"História da Menina Perdida" de Elena Ferrante corresponde ao quarto e último volume da tetralogia "A amiga genial" e completa a história de uma amizade de vida inteira vista pelos olhos da amiga que se tornou culta e escritora mas que nunca deixou de ter uma admiração e até talvez um complexo de inferioridade face a outra companheira que apesar de não ter tido a mesma oportunidade de estudo lutou com todas as forças para sobreviver, ascender socialmente e revoltada criar um mundo à sua medida à sua volta e enfrentar dificuldades pessoais difíceis de ultrapassar.
Neste livro, após uma primeira metade ainda muito novelesca com amores e ódios, percursos políticos e sociais, bem como conflitos típicos da cidade berço da obra, não só das personagens que acompanhámos nos volumes anteriores, mas também agora dos seus filhos que assim passam de crianças a adolescentes a jovens; segue-se uma segunda parte mais instrospetiva, madura, com reflexões sobre a vida e marcada pelas desilusões, visualização da repetição dos mesmos erros nos mais novos após o calo e o saber dos mais velhos, as relações sociais, a amizade, os problemas socioeconómicos dos desfavorecidos, a corrupção económica e social na Itália e uma descrição nostálgica do que é Nápoles, bem como as mudanças de estilo de vida desde os anos 1990 até à atualidade fecham o ciclo.

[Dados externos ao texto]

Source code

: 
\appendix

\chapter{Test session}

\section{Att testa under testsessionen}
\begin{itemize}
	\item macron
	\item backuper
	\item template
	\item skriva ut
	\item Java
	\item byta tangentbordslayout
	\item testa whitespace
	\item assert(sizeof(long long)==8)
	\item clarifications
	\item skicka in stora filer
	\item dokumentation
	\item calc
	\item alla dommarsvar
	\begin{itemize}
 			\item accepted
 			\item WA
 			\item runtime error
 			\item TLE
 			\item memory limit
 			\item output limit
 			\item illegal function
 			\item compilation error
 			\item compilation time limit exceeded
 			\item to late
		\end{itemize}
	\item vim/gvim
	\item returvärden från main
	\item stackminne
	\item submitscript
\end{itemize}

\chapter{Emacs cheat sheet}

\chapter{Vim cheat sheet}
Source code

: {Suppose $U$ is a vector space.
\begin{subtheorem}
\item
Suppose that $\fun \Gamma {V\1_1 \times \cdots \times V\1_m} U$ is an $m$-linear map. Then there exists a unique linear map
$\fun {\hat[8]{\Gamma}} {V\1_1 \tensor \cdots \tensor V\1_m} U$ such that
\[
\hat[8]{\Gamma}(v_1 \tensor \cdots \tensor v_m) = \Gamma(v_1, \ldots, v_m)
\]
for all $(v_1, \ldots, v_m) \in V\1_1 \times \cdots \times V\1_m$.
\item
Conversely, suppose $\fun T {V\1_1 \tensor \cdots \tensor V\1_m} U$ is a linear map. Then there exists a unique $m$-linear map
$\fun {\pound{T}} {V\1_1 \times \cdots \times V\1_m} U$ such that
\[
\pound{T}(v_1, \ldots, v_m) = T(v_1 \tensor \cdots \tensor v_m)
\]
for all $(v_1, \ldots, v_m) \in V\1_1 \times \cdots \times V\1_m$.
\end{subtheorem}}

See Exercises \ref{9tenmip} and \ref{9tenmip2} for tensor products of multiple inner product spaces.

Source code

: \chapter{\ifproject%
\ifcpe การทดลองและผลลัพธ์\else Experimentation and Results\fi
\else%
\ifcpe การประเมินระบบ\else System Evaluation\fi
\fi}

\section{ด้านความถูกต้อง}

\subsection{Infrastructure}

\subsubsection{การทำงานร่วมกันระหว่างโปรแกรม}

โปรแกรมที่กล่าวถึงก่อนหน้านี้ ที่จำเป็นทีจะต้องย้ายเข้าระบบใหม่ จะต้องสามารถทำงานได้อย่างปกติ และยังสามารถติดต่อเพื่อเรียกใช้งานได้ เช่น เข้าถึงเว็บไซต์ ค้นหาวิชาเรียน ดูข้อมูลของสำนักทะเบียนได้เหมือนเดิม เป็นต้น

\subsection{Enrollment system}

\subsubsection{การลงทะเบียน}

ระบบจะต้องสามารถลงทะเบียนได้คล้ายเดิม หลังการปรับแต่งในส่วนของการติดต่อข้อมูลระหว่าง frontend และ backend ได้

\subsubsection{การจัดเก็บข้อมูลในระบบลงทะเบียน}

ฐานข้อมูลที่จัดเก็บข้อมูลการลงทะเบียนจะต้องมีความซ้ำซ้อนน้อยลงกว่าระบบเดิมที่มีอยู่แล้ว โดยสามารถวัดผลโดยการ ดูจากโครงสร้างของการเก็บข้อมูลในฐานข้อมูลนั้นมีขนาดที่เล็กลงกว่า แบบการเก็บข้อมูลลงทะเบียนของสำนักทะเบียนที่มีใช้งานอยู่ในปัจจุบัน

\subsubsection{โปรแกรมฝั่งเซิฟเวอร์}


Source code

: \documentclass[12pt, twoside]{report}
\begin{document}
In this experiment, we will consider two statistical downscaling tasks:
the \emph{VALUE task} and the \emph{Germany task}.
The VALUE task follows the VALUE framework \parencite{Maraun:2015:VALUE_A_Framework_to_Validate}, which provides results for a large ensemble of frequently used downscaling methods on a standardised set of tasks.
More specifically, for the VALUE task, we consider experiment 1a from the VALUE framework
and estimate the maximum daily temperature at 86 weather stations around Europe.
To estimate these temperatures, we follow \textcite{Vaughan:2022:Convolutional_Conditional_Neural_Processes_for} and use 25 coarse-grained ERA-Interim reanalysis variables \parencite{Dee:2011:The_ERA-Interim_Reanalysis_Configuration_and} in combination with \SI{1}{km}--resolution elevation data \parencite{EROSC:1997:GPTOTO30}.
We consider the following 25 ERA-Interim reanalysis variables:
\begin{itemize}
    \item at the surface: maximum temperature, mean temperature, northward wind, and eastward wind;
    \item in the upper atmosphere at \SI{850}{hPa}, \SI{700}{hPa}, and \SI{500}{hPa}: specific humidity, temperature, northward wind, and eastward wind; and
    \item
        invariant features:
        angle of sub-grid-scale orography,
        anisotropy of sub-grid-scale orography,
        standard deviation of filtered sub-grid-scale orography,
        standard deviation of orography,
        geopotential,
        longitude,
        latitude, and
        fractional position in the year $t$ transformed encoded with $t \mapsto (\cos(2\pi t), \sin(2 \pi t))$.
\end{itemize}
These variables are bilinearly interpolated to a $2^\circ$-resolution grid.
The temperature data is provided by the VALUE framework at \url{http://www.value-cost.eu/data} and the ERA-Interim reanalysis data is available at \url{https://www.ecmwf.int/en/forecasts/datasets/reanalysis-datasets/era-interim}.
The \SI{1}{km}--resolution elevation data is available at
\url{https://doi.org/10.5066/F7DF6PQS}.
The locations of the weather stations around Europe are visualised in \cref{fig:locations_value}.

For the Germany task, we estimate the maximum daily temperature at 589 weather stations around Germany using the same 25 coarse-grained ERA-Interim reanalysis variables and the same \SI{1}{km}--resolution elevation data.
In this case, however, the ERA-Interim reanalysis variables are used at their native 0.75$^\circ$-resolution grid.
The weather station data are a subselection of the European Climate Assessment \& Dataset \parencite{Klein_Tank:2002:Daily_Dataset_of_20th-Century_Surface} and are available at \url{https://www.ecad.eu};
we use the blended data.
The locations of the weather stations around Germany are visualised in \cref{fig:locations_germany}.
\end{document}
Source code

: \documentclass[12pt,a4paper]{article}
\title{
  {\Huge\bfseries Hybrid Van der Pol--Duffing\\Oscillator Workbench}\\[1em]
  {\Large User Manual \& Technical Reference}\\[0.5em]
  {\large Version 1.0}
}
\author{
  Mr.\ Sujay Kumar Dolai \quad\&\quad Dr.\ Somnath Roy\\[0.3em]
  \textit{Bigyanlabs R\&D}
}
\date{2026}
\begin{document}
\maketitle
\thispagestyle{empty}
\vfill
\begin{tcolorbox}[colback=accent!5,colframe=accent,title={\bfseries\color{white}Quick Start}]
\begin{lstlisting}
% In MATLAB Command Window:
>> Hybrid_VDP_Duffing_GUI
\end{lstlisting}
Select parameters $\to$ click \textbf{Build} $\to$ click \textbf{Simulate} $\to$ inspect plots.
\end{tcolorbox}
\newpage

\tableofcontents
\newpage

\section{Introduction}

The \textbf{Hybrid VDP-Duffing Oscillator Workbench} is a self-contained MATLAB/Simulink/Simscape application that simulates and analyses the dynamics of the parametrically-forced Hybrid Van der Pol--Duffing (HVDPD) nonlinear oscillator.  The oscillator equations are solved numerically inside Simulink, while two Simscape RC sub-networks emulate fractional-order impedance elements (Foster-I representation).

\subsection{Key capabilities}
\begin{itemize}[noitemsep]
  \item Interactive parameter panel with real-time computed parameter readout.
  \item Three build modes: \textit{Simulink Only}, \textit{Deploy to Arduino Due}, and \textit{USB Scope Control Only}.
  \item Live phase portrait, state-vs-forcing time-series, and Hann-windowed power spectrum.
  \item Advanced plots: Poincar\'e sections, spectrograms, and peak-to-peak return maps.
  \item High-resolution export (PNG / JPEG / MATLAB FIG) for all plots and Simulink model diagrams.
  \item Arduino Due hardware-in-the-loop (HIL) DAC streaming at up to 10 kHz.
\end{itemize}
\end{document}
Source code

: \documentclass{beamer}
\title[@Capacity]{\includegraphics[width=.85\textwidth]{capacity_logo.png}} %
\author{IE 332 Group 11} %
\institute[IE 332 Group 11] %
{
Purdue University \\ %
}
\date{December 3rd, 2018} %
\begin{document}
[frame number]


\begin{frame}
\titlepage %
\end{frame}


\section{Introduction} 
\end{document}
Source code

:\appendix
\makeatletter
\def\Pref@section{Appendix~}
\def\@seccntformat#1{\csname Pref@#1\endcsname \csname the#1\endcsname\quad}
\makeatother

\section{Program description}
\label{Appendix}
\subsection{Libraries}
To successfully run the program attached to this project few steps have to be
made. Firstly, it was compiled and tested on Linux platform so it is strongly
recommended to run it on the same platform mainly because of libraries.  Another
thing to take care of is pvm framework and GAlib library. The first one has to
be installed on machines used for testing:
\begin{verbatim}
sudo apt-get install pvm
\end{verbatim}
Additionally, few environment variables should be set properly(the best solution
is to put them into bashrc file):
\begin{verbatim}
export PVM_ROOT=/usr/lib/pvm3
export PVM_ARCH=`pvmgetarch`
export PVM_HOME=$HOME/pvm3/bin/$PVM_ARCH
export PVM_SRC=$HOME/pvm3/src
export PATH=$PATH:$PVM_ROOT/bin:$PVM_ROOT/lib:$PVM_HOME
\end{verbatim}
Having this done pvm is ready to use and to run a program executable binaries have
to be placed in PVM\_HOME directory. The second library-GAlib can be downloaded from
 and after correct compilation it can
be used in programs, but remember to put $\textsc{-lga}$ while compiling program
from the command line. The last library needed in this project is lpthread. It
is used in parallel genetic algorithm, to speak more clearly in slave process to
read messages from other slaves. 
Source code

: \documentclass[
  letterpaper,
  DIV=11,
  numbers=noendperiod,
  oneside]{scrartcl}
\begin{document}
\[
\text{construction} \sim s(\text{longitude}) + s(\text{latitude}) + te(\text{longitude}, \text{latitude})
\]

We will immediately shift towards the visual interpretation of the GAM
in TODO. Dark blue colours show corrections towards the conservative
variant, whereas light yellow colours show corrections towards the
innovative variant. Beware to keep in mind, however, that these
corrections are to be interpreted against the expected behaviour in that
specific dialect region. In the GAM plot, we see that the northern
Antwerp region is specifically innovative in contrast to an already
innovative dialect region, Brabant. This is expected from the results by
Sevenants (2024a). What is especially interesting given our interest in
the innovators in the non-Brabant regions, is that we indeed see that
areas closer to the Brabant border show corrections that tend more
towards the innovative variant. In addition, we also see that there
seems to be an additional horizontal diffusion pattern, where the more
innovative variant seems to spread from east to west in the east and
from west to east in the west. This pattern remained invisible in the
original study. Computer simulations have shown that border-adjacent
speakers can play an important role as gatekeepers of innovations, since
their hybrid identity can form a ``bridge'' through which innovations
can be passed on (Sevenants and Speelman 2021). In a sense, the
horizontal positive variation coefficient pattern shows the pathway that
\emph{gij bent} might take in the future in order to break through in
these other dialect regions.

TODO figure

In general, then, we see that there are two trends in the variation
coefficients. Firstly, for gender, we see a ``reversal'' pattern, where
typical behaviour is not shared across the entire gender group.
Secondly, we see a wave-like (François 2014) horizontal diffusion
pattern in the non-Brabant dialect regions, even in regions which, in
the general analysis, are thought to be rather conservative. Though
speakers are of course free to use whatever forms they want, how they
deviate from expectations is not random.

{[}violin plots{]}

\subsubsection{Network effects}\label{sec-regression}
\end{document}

Ideologicamente o livro já não promove um idealismo de esquerda, neste campo também com o tempo muitos se acomodam e torna-se evidente que certos ídolos tinham pés de barro e eram oportunistas de uma classe com privilégios que não estão dispostos a prescindir, apesar do discurso solidário. A escrita também se adapta à idade da pretensa narradora, tornando-se ela mesmo mais madura.
São inclusive dadas explicações do essencial da obra de uma forma indireta, isto quando se abprdam o conteúdo de publicações da narradora a falar da amizade, surgindo assim objetivos dos livros dentro do livro que não são mais que a tradução dos da tetralogia, numa perspetiva de alguém que os expõe arreigada a valores humanos fortes, mas libertos de tabus religiosos e pudores tradicionais muito característicos de alguém que viveu a revolução sexual dos anos 1960/70. Valeu a pena a maratona.